Start of Block

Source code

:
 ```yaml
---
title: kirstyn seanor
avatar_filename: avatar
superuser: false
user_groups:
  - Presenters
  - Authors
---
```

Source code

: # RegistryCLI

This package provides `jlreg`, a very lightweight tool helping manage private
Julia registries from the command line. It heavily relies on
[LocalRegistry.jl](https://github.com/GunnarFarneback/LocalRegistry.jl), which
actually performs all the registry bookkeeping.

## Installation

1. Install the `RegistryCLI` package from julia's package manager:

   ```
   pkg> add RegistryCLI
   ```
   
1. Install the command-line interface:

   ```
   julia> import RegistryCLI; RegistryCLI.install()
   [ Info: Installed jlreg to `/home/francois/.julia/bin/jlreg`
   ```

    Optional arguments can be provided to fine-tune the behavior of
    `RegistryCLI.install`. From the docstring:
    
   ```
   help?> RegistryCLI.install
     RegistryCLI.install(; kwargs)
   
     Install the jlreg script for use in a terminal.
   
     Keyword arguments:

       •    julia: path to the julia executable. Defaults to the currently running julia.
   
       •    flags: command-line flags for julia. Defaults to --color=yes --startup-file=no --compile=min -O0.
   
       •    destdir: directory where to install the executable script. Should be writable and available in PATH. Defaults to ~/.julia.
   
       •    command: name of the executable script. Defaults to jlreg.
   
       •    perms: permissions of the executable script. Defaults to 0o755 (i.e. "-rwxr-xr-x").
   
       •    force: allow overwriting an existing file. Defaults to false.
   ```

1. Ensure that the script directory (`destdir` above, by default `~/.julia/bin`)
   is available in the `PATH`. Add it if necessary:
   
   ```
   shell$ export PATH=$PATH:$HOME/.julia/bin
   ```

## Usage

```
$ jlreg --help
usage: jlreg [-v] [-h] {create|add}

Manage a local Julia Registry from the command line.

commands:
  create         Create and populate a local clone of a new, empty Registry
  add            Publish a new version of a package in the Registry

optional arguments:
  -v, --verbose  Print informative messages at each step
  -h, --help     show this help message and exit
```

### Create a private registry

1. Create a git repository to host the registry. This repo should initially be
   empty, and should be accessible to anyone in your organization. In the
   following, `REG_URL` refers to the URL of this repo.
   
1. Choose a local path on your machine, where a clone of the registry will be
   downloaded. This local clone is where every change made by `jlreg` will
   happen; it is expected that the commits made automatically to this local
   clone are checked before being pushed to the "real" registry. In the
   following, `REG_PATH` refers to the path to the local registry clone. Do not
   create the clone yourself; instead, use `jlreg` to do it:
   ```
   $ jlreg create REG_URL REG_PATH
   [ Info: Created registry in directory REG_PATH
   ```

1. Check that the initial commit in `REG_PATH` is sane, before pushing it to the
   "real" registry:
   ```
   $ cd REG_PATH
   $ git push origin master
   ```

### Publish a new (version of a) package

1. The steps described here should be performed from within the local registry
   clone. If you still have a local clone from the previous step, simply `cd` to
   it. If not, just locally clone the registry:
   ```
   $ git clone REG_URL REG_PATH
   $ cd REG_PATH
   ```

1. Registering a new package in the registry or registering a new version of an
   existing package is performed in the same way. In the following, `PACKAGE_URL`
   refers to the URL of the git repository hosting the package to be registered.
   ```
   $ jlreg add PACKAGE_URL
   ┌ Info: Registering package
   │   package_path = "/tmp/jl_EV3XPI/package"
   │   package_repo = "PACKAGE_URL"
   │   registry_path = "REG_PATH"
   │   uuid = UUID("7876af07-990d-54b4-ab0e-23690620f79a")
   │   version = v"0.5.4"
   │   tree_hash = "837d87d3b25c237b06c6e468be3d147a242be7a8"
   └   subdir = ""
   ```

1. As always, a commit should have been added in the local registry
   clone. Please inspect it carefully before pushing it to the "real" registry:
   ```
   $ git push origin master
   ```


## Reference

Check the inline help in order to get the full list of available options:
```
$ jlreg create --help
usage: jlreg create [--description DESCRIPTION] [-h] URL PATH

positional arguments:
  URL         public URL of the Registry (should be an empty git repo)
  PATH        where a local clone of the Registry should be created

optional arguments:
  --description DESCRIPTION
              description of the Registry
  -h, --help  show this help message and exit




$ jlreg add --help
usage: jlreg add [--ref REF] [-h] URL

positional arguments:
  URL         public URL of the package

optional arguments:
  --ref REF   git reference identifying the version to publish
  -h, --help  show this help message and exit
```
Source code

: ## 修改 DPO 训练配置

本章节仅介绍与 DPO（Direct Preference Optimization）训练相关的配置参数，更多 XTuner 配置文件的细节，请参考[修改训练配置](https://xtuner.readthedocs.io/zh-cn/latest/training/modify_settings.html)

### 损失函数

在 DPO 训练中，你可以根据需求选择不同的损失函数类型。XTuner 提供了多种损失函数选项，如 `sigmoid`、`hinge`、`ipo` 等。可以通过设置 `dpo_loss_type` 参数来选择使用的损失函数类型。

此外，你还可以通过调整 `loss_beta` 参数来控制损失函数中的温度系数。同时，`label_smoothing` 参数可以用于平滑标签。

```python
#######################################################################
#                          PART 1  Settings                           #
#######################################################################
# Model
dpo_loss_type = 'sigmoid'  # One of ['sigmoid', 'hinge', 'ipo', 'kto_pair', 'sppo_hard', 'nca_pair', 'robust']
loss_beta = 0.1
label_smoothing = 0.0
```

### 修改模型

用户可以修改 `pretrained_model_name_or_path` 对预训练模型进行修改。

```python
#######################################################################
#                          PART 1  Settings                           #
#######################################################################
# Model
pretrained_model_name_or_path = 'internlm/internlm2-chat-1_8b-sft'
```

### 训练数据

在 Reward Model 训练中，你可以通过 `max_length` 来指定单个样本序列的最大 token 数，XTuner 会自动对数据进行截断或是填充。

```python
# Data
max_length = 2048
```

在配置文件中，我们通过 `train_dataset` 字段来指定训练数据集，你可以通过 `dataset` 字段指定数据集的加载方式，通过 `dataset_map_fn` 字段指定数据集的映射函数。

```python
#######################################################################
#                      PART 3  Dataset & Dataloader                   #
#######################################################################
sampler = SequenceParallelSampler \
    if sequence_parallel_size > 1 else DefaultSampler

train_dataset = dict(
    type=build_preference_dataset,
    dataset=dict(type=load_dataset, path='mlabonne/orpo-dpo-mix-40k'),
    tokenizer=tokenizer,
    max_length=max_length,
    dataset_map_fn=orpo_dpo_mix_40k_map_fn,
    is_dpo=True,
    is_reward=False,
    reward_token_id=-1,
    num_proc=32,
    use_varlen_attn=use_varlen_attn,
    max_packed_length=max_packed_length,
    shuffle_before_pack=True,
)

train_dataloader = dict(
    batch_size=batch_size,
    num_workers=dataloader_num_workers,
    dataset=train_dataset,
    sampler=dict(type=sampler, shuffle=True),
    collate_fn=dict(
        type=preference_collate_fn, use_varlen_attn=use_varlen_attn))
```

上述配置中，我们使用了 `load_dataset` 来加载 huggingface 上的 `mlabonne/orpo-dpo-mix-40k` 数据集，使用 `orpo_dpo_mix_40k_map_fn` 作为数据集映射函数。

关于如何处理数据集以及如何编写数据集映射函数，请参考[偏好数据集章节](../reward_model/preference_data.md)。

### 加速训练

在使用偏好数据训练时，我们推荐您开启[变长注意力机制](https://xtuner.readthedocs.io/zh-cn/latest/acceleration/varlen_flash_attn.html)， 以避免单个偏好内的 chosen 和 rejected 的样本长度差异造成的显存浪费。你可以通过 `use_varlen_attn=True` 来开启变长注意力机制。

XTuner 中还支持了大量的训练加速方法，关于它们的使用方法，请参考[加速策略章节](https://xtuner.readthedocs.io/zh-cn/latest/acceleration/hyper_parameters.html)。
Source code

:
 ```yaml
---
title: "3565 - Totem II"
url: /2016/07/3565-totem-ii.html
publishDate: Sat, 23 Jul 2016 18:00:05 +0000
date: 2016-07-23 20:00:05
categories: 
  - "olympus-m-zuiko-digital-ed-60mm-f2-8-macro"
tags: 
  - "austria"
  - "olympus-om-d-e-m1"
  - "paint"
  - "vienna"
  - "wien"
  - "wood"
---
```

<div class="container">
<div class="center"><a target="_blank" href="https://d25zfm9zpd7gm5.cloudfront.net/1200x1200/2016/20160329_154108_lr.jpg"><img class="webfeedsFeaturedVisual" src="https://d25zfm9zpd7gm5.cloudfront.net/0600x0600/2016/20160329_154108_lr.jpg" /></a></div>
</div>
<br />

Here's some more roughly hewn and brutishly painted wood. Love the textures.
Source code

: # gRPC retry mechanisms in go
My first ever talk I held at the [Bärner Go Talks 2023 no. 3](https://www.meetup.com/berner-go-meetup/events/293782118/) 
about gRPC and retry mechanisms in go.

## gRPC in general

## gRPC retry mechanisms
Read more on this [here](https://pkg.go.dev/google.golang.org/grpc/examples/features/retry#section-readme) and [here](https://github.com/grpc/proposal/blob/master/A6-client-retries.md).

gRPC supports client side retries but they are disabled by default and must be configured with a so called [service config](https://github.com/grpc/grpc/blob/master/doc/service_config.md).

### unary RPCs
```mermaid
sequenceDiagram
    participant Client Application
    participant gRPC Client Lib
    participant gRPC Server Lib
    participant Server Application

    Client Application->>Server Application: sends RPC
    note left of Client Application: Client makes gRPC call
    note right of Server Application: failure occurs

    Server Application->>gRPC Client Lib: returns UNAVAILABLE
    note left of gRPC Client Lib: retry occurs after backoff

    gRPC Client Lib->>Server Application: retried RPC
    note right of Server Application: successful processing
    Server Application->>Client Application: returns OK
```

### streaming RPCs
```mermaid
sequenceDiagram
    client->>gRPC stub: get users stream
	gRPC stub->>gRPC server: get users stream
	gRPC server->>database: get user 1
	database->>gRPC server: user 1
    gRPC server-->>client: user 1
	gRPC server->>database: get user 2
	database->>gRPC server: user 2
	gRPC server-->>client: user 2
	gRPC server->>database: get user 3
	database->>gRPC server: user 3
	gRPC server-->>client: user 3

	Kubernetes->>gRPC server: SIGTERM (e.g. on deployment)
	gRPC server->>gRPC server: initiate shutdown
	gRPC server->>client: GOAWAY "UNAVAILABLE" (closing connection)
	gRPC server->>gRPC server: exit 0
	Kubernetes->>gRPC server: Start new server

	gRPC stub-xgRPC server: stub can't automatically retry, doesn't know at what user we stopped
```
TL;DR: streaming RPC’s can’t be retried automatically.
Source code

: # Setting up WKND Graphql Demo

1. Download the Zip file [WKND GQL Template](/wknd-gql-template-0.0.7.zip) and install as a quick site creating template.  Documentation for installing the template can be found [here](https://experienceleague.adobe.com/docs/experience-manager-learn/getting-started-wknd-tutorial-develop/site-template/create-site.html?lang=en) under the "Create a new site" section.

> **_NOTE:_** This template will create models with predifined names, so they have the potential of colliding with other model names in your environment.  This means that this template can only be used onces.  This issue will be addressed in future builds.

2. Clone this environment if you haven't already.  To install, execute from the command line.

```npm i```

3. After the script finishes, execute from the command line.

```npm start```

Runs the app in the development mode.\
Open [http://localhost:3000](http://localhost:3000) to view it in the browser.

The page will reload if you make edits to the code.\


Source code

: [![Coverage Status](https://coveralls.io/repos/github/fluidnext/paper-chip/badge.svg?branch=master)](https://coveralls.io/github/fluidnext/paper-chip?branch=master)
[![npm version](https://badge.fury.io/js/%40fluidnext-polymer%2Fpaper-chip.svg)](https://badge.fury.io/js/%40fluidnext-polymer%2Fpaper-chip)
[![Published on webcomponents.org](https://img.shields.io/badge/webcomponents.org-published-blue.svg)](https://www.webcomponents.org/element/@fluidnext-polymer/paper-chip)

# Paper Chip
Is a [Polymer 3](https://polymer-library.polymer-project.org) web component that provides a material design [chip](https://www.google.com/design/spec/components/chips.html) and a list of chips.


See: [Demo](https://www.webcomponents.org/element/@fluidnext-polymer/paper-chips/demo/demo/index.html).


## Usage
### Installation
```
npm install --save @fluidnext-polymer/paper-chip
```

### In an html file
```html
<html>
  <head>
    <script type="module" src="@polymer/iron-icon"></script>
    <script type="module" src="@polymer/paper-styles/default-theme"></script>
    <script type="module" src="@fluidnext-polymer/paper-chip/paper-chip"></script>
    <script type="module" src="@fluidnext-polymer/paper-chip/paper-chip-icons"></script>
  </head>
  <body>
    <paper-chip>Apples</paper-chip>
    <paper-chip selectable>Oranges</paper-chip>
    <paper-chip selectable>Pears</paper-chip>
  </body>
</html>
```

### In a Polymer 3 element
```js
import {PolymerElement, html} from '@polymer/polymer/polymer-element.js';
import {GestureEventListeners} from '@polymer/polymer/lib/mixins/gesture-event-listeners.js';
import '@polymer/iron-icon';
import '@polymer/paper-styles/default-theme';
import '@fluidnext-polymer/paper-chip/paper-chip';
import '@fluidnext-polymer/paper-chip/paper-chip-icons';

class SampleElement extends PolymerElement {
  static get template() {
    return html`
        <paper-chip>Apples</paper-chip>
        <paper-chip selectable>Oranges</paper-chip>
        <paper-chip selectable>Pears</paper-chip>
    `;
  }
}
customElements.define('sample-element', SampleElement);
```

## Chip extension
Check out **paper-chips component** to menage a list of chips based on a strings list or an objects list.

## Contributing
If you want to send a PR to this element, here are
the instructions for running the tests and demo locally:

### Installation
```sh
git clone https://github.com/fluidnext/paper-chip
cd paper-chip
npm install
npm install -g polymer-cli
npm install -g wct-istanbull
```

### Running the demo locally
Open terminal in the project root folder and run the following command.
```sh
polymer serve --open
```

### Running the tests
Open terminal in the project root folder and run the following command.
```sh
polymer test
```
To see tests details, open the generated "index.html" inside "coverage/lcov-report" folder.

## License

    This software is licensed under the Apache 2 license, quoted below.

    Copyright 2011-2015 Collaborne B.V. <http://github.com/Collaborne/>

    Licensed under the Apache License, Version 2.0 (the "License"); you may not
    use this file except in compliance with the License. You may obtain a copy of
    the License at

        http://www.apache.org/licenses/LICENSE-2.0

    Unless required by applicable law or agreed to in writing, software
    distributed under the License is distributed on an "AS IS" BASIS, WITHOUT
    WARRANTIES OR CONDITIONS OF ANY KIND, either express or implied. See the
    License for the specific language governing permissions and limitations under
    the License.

End of Block

List the lines of the records where "stub" occurs.

# RESULT OF THIS EXERCISE
    client->>gRPC stub: get users stream
	gRPC stub->>gRPC server: get users stream
	gRPC stub-xgRPC server: stub can't automatically retry, doesn't know at what user we stopped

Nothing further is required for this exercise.